Dataset extract START

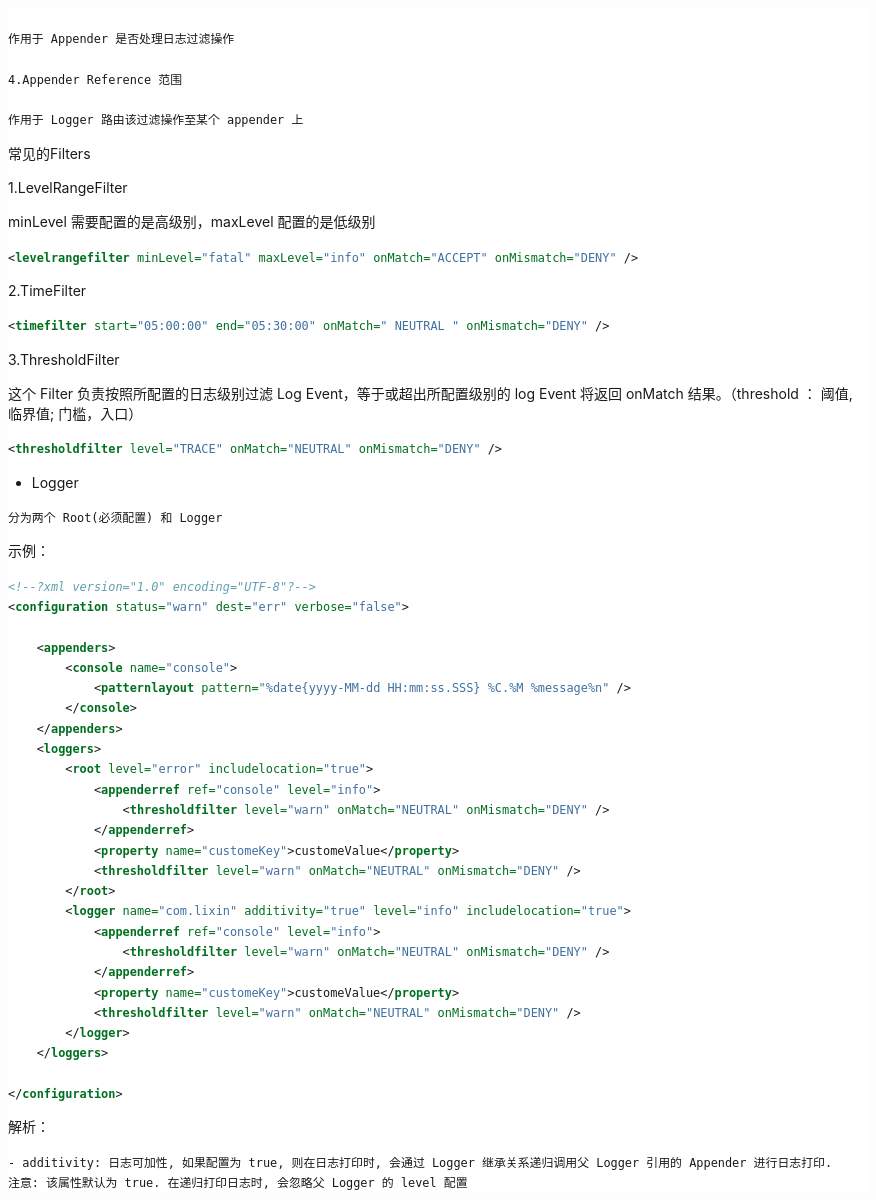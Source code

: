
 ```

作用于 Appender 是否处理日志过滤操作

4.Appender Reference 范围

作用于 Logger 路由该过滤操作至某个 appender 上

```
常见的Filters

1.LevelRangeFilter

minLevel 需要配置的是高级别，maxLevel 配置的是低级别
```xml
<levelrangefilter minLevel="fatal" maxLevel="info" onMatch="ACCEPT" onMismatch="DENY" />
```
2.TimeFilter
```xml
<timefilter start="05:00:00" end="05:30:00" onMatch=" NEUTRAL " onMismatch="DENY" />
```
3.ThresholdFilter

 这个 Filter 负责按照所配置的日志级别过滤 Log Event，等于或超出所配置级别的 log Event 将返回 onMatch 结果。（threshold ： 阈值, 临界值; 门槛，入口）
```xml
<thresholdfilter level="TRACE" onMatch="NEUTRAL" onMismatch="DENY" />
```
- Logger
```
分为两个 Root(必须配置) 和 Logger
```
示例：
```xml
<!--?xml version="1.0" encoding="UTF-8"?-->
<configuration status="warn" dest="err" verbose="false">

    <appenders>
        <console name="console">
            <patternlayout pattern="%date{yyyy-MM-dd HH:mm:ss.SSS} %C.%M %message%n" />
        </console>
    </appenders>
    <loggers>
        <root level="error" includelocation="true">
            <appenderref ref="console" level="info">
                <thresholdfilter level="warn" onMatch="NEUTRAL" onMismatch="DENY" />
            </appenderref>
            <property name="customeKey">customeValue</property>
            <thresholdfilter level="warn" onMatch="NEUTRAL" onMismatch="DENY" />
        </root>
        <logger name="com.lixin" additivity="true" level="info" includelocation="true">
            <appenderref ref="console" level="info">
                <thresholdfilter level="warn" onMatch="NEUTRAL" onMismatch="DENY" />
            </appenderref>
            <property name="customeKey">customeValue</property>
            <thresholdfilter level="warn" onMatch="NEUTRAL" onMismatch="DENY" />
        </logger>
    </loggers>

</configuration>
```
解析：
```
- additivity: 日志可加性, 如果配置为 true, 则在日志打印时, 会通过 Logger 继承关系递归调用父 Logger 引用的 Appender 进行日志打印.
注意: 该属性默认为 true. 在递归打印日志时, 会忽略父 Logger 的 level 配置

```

Dataset extract END
Dataset extract START

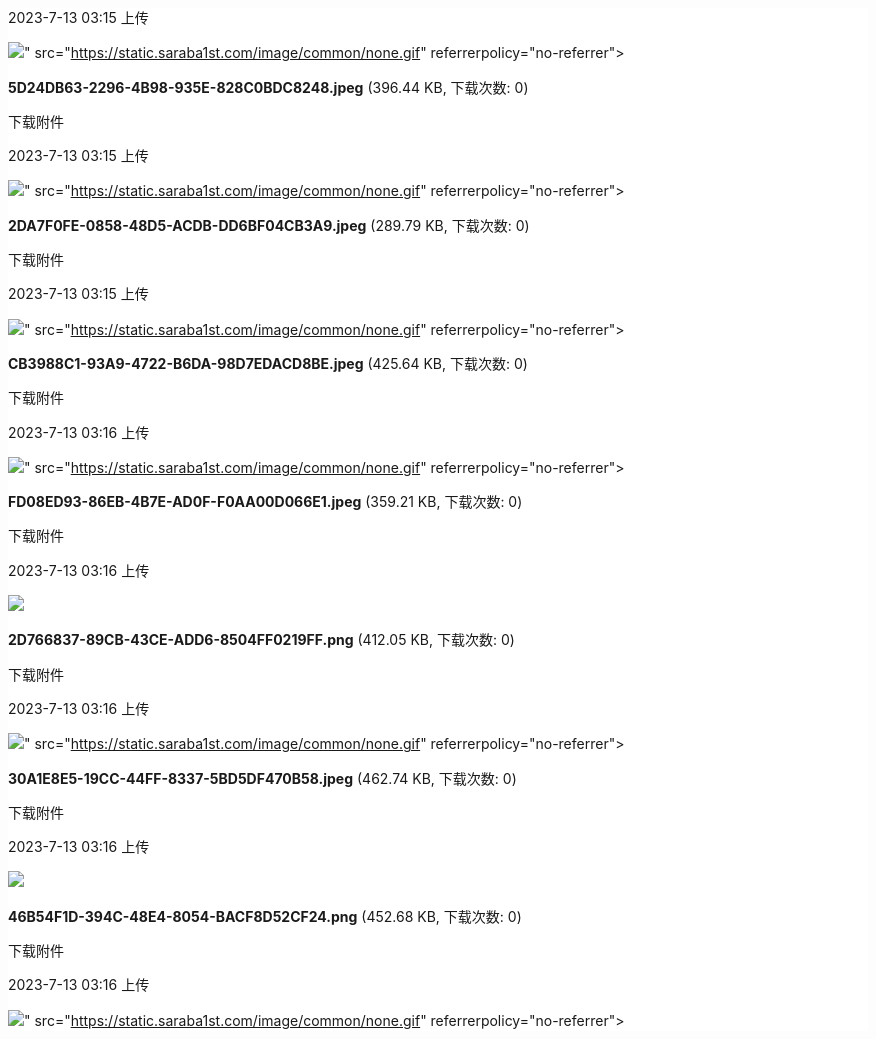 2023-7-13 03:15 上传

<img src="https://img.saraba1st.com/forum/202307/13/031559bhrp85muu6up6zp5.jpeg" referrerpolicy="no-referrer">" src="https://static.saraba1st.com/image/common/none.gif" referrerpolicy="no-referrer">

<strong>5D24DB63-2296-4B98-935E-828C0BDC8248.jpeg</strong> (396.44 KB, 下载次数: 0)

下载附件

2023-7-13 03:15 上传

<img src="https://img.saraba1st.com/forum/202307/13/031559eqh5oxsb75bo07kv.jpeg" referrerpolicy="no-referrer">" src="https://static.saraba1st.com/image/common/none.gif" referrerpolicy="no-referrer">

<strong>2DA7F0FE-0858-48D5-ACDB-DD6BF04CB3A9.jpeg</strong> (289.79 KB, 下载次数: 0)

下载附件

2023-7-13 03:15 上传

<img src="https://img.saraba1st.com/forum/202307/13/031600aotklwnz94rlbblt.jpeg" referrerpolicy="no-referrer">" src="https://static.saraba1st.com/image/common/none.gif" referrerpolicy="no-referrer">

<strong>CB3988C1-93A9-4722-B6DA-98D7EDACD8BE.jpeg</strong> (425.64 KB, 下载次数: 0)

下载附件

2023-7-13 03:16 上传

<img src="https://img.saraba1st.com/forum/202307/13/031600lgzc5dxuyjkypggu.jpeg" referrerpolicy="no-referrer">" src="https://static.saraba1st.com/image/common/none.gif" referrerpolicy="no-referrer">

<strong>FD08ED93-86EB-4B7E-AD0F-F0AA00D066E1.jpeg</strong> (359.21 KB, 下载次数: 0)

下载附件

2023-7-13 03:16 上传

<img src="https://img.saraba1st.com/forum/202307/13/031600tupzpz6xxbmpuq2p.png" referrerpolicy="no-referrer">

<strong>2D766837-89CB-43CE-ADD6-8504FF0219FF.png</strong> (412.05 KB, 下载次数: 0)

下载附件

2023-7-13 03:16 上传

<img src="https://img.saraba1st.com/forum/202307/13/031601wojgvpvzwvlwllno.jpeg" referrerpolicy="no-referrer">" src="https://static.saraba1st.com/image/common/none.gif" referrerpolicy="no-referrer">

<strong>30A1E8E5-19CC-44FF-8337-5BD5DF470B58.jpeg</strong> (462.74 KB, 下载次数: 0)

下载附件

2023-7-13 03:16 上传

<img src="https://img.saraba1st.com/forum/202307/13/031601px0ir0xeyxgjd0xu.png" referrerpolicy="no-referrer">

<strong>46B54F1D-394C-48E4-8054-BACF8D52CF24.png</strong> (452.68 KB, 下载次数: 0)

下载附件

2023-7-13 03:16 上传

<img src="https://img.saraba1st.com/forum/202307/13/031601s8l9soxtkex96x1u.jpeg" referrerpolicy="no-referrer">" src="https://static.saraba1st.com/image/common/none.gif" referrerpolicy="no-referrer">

Dataset extract END
Dataset extract START

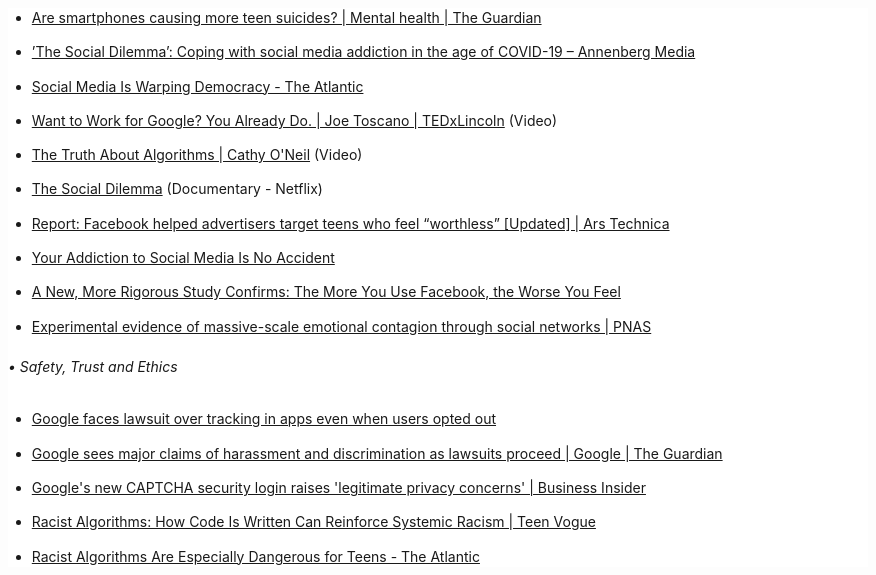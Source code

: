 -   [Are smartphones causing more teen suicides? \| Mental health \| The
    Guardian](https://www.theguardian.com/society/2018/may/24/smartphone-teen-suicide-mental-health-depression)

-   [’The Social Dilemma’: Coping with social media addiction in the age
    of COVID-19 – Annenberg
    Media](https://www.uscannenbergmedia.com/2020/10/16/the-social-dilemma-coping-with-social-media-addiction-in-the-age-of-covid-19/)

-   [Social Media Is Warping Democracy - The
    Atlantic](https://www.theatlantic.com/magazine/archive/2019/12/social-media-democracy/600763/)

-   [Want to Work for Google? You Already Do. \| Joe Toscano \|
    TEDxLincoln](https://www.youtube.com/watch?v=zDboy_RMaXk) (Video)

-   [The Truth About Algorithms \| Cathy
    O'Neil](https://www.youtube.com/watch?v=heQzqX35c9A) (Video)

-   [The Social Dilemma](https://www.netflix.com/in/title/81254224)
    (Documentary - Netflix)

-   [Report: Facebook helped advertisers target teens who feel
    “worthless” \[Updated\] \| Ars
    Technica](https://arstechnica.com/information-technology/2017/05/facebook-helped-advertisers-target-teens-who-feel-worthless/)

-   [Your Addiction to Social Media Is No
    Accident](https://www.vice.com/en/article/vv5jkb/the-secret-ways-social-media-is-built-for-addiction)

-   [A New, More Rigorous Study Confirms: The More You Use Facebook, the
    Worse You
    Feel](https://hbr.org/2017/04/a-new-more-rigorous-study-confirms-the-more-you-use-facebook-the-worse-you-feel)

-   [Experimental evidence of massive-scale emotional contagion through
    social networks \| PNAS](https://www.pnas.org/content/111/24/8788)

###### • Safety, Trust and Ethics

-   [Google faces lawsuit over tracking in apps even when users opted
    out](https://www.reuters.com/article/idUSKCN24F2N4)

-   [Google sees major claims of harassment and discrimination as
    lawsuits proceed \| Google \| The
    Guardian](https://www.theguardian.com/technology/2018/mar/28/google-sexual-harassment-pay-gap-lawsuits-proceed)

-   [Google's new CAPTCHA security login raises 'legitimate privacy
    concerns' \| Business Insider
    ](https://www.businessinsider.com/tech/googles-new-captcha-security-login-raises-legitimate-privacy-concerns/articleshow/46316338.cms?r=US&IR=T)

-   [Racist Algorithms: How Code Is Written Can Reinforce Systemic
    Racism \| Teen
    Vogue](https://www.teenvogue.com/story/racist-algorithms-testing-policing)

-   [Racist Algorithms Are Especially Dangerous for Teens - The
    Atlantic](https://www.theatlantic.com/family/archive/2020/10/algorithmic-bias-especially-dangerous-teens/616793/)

Dataset extract END

> Requirement: Filter the entries down to the lines that include the string "security".

> Exercise result:
-   [Google's new CAPTCHA security login raises 'legitimate privacy
    ](https://www.businessinsider.com/tech/googles-new-captcha-security-login-raises-legitimate-privacy-concerns/articleshow/46316338.cms?r=US&IR=T)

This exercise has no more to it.